WHAT YOU NEED TO DO: Check each line of the data for the string "frozenui". Report how many have it, and give nothing else.

(Document images with source code)
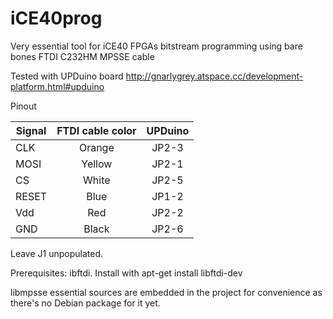 # iCE40prog
Very essential tool for iCE40 FPGAs bitstream programming using
bare bones FTDI C232HM MPSSE cable

Tested with UPDuino board 
http://gnarlygrey.atspace.cc/development-platform.html#upduino

Pinout

|Signal   | FTDI cable color | UPDuino  |
|---------|:----------------:|:--------:|
| CLK     |  Orange          |  JP2-3   |
| MOSI    |  Yellow          |  JP2-1   |
| CS      |  White           |  JP2-5   |
| RESET   |  Blue            |  JP1-2   |
| Vdd     |  Red             |  JP2-2   |
| GND     |  Black           |  JP2-6   |


Leave J1 unpopulated.

Prerequisites: ibftdi. Install with apt-get install libftdi-dev

libmpsse essential sources are embedded in the project for 
convenience as there's no Debian package for it yet.


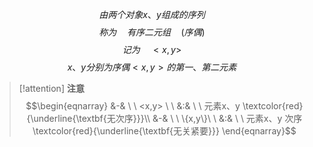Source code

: $$由两个对象x、y组成的序列$$
$$称为 \quad 有序二元组\quad (序偶)$$
$$记为 \quad <x,y>$$
$$x、y分别为序偶<x,y>的第一、第二元素$$
> [!attention] **注意**
> $$\begin{eqnarray}
> &-& \ \ <x,y> \ \ &:& \ \ 元素x、y \textcolor{red}{\underline{\textbf{无次序}}}\\
> &-& \ \ \{x,y\}\ \ &:& \ \ 元素x、y 次序\textcolor{red}{\underline{\textbf{无关紧要}}}
\end{eqnarray}$$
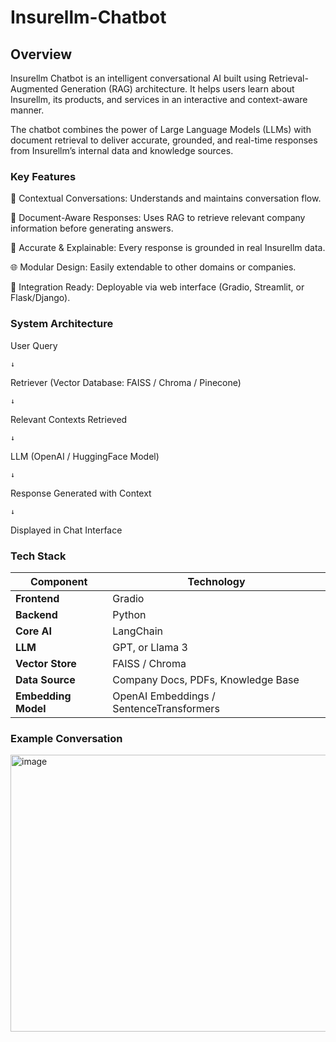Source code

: # Insurellm-Chatbot

 ## Overview

Insurellm Chatbot is an intelligent conversational AI built using Retrieval-Augmented Generation (RAG) architecture.
It helps users learn about Insurellm, its products, and services in an interactive and context-aware manner.

The chatbot combines the power of Large Language Models (LLMs) with document retrieval to deliver accurate, grounded, and real-time responses from Insurellm’s internal data and knowledge sources.

### Key Features

💬 Contextual Conversations: Understands and maintains conversation flow.

📄 Document-Aware Responses: Uses RAG to retrieve relevant company information before generating answers.

🔎 Accurate & Explainable: Every response is grounded in real Insurellm data.

🌐 Modular Design: Easily extendable to other domains or companies.

🧩 Integration Ready: Deployable via web interface (Gradio, Streamlit, or Flask/Django).

### System Architecture

User Query

    ↓
Retriever (Vector Database: FAISS / Chroma / Pinecone)

    ↓
Relevant Contexts Retrieved

    ↓
LLM (OpenAI / HuggingFace Model)

    ↓
Response Generated with Context

    ↓
Displayed in Chat Interface



### Tech Stack

| Component           | Technology                               |
| ------------------- | ---------------------------------------- |
| **Frontend**        | Gradio                       |
| **Backend**         | Python                                   |
| **Core AI**         | LangChain                 |
| **LLM**             | GPT, or Llama 3                 |
| **Vector Store**    | FAISS / Chroma                 |
| **Data Source**     | Company Docs, PDFs, Knowledge Base       |
| **Embedding Model** | OpenAI Embeddings / SentenceTransformers |

### Example Conversation



<img width="764" height="443" alt="image" src="https://github.com/user-attachments/assets/7c444b72-d677-4b43-b98d-ae1db748ed13" />






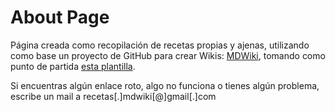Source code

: # About Page

Página creada como recopilación de recetas propias y ajenas, utilizando como base un proyecto de GitHub para crear Wikis: [MDWiki](http://dynalon.github.io/mdwiki/#!index.md), tomando como punto de partida [esta plantilla](https://github.com/exalted/mdwiki-seed).

Si encuentras algún enlace roto, algo no funciona o tienes algún problema, escribe un mail a recetas[.]mdwiki[@]gmail[.]com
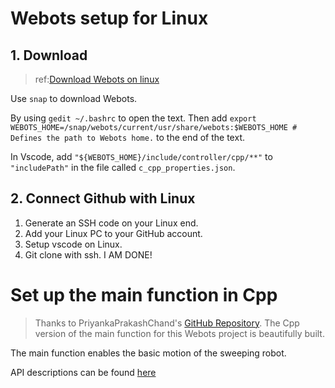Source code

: # Webots setup for Linux

## 1. Download 

> ref:[Download Webots on linux](https://cyberbotics.com/doc/guide/installation-procedure#installation-on-linux)

Use `snap` to download Webots. 

By using `gedit ~/.bashrc` to open the text. Then add `export WEBOTS_HOME=/snap/webots/current/usr/share/webots:$WEBOTS_HOME # Defines the path to Webots home.` to the end of the text.

In Vscode, add `"${WEBOTS_HOME}/include/controller/cpp/**"` to `"includePath"` in the file called `c_cpp_properties.json`.

## 2. Connect Github with Linux

1. Generate an SSH code on your Linux end.
2. Add your Linux PC to your GitHub account.
3. Setup vscode on Linux.
4. Git clone with ssh.
I AM DONE!

# Set up the main function in Cpp

> Thanks to PriyankaPrakashChand's [GitHub Repository](https://github.com/PriyankaPrakashChand/Micromouse_E-Puck). The Cpp version of the main function for this Webots project is beautifully built. 

The main function enables the basic motion of the sweeping robot. 

API descriptions can be found [here](https://github.com/Alexbeast-CN/Robot_navigation_webots/blob/main/Doc/Develop_Log/Functions.md)

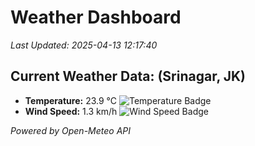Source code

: 
# Weather Dashboard

_Last Updated: 2025-04-13 12:17:40_

## Current Weather Data: (Srinagar, JK)
- **Temperature:** 23.9 °C ![Temperature Badge](https://img.shields.io/badge/Temperature-Medium%20Temp-green)
- **Wind Speed:** 1.3 km/h ![Wind Speed Badge](https://img.shields.io/badge/Wind%20Speed-Light%20Wind-blue)

*Powered by Open-Meteo API*

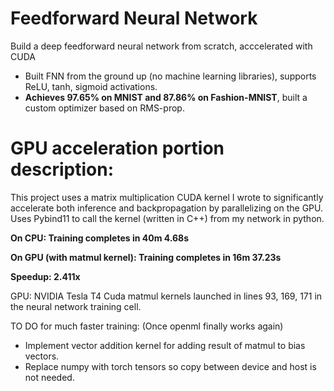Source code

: # Feedforward Neural Network
Build a deep feedforward neural network from scratch, acccelerated with CUDA
 - Built FNN from the ground up (no machine learning libraries), supports ReLU, tanh, sigmoid activations.
 - **Achieves 97.65% on MNIST and 87.86% on Fashion-MNIST**, built a custom optimizer based on RMS-prop.

# GPU acceleration portion description:
This project uses a matrix multiplication CUDA kernel I wrote to significantly accelerate both inference and backpropagation by parallelizing on the GPU.
Uses Pybind11 to call the kernel (written in C++) from my network in python.

**On CPU:                      Training completes in 40m 4.68s**

**On GPU (with matmul kernel): Training completes in 16m 37.23s**

**Speedup: 2.411x**

GPU: NVIDIA Tesla T4
Cuda matmul kernels launched in lines 93, 169, 171 in the neural network training cell.

TO DO for much faster training: (Once openml finally works again)
  - Implement vector addition kernel for adding result of matmul to bias vectors.
  - Replace numpy with torch tensors so copy between device and host is not needed.


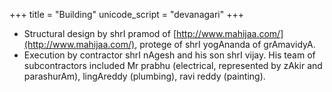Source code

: +++
title = "Building"
unicode_script = "devanagari"
+++

- Structural design by shrI pramod of [http://www.mahijaa.com/](http://www.mahijaa.com/), protege of shrI yogAnanda of grAmavidyA.
- Execution by contractor shrI nAgesh and his son shrI vijay. His team of subcontractors included Mr prabhu (electrical, represented by zAkir and parashurAm), lingAreddy (plumbing), ravi reddy (painting).
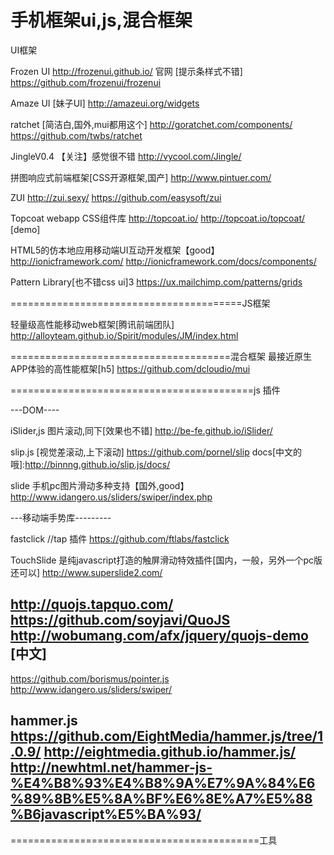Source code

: 手机框架ui,js,混合框架
================

UI框架

Frozen UI
http://frozenui.github.io/    官网 [提示条样式不错]
https://github.com/frozenui/frozenui 

Amaze UI  [妹子UI]
http://amazeui.org/widgets

ratchet  [简洁白,国外,mui都用这个]
http://goratchet.com/components/
https://github.com/twbs/ratchet

JingleV0.4 【关注】感觉很不错
http://vycool.com/Jingle/


拼图响应式前端框架[CSS开源框架,国产]
http://www.pintuer.com/

ZUI
http://zui.sexy/
https://github.com/easysoft/zui

Topcoat webapp CSS组件库
http://topcoat.io/
http://topcoat.io/topcoat/  [demo]

HTML5的仿本地应用移动端UI互动开发框架【good】
http://ionicframework.com/
http://ionicframework.com/docs/components/

Pattern Library[也不错css ui]3
https://ux.mailchimp.com/patterns/grids


========================================JS框架

轻量级高性能移动web框架[腾讯前端团队]
http://alloyteam.github.io/Spirit/modules/JM/index.html



======================================混合框架
最接近原生APP体验的高性能框架[h5]
https://github.com/dcloudio/mui 



==========================================js 插件

---DOM----


iSlider,js 图片滚动,同下[效果也不错]
http://be-fe.github.io/iSlider/

slip.js  [视觉差滚动,上下滚动]
https://github.com/pornel/slip
docs[中文的哦]:http://binnng.github.io/slip.js/docs/ 


slide 手机pc图片滑动多种支持【国外,good】
http://www.idangero.us/sliders/swiper/index.php


---移动端手势库---------

fastclick //tap 插件
https://github.com/ftlabs/fastclick


TouchSlide 是纯javascript打造的触屏滑动特效插件[国内，一般，另外一个pc版还可以]
http://www.superslide2.com/

http://quojs.tapquo.com/
https://github.com/soyjavi/QuoJS
http://wobumang.com/afx/jquery/quojs-demo [中文]
------------
https://github.com/borismus/pointer.js
http://www.idangero.us/sliders/swiper/

hammer.js
https://github.com/EightMedia/hammer.js/tree/1.0.9/
http://eightmedia.github.io/hammer.js/
http://newhtml.net/hammer-js-%E4%B8%93%E4%B8%9A%E7%9A%84%E6%89%8B%E5%8A%BF%E6%8E%A7%E5%88%B6javascript%E5%BA%93/
------------------------

===========================================工具




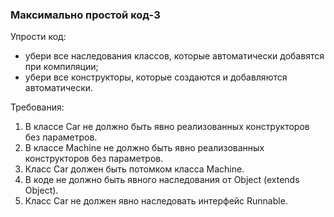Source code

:
### Максимально простой код-3

Упрости код:
- убери все наследования классов, которые автоматически добавятся при компиляции;
- убери все конструкторы, которые создаются и добавляются автоматически.


Требования:
1.	В классе Car не должно быть явно реализованных конструкторов без параметров.
2.	В классе Machine не должно быть явно реализованных конструкторов без параметров.
3.	Класс Car должен быть потомком класса Machine.
4.	В коде не должно быть явного наследования от Object (extends Object).
5.	Класс Car не должен явно наследовать интерфейс Runnable.


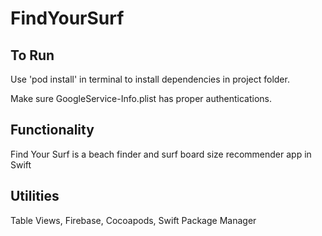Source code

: # FindYourSurf

## To Run
Use 'pod install' in terminal to install dependencies in project folder.

Make sure GoogleService-Info.plist has proper authentications.

## Functionality
Find Your Surf is a beach finder and surf board size recommender app in Swift

## Utilities
Table Views, Firebase, Cocoapods, Swift Package Manager
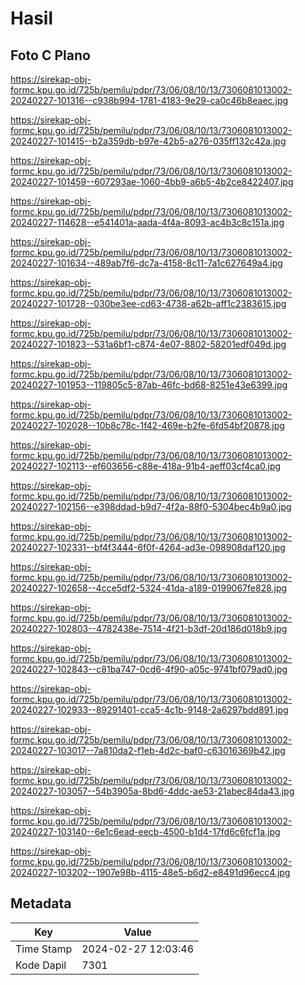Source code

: # Hasil

## Foto C Plano

https://sirekap-obj-formc.kpu.go.id/725b/pemilu/pdpr/73/06/08/10/13/7306081013002-20240227-101316--c938b994-1781-4183-9e29-ca0c46b8eaec.jpg

https://sirekap-obj-formc.kpu.go.id/725b/pemilu/pdpr/73/06/08/10/13/7306081013002-20240227-101415--b2a359db-b97e-42b5-a276-035ff132c42a.jpg

https://sirekap-obj-formc.kpu.go.id/725b/pemilu/pdpr/73/06/08/10/13/7306081013002-20240227-101459--607293ae-1060-4bb9-a6b5-4b2ce8422407.jpg

https://sirekap-obj-formc.kpu.go.id/725b/pemilu/pdpr/73/06/08/10/13/7306081013002-20240227-114628--e541401a-aada-4f4a-8093-ac4b3c8c151a.jpg

https://sirekap-obj-formc.kpu.go.id/725b/pemilu/pdpr/73/06/08/10/13/7306081013002-20240227-101634--489ab7f6-dc7a-4158-8c11-7a1c627649a4.jpg

https://sirekap-obj-formc.kpu.go.id/725b/pemilu/pdpr/73/06/08/10/13/7306081013002-20240227-101728--030be3ee-cd63-4738-a62b-aff1c2383615.jpg

https://sirekap-obj-formc.kpu.go.id/725b/pemilu/pdpr/73/06/08/10/13/7306081013002-20240227-101823--531a6bf1-c874-4e07-8802-58201edf049d.jpg

https://sirekap-obj-formc.kpu.go.id/725b/pemilu/pdpr/73/06/08/10/13/7306081013002-20240227-101953--119805c5-87ab-46fc-bd68-8251e43e6399.jpg

https://sirekap-obj-formc.kpu.go.id/725b/pemilu/pdpr/73/06/08/10/13/7306081013002-20240227-102028--10b8c78c-1f42-469e-b2fe-6fd54bf20878.jpg

https://sirekap-obj-formc.kpu.go.id/725b/pemilu/pdpr/73/06/08/10/13/7306081013002-20240227-102113--ef603656-c88e-418a-91b4-aeff03cf4ca0.jpg

https://sirekap-obj-formc.kpu.go.id/725b/pemilu/pdpr/73/06/08/10/13/7306081013002-20240227-102156--e398ddad-b9d7-4f2a-88f0-5304bec4b9a0.jpg

https://sirekap-obj-formc.kpu.go.id/725b/pemilu/pdpr/73/06/08/10/13/7306081013002-20240227-102331--bf4f3444-6f0f-4264-ad3e-098908daf120.jpg

https://sirekap-obj-formc.kpu.go.id/725b/pemilu/pdpr/73/06/08/10/13/7306081013002-20240227-102658--4cce5df2-5324-41da-a189-0199067fe828.jpg

https://sirekap-obj-formc.kpu.go.id/725b/pemilu/pdpr/73/06/08/10/13/7306081013002-20240227-102803--4782438e-7514-4f21-b3df-20d186d018b9.jpg

https://sirekap-obj-formc.kpu.go.id/725b/pemilu/pdpr/73/06/08/10/13/7306081013002-20240227-102843--c81ba747-0cd6-4f90-a05c-9741bf079ad0.jpg

https://sirekap-obj-formc.kpu.go.id/725b/pemilu/pdpr/73/06/08/10/13/7306081013002-20240227-102933--89291401-cca5-4c1b-9148-2a6297bdd891.jpg

https://sirekap-obj-formc.kpu.go.id/725b/pemilu/pdpr/73/06/08/10/13/7306081013002-20240227-103017--7a810da2-f1eb-4d2c-baf0-c63016369b42.jpg

https://sirekap-obj-formc.kpu.go.id/725b/pemilu/pdpr/73/06/08/10/13/7306081013002-20240227-103057--54b3905a-8bd6-4ddc-ae53-21abec84da43.jpg

https://sirekap-obj-formc.kpu.go.id/725b/pemilu/pdpr/73/06/08/10/13/7306081013002-20240227-103140--6e1c6ead-eecb-4500-b1d4-17fd6c6fcf1a.jpg

https://sirekap-obj-formc.kpu.go.id/725b/pemilu/pdpr/73/06/08/10/13/7306081013002-20240227-103202--1907e98b-4115-48e5-b6d2-e8491d96ecc4.jpg


## Metadata

| Key        | Value               |
| ---------- | ------------------- |
| Time Stamp | 2024-02-27 12:03:46 |
| Kode Dapil | 7301                |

SOLUTION TO THIS TASK: 2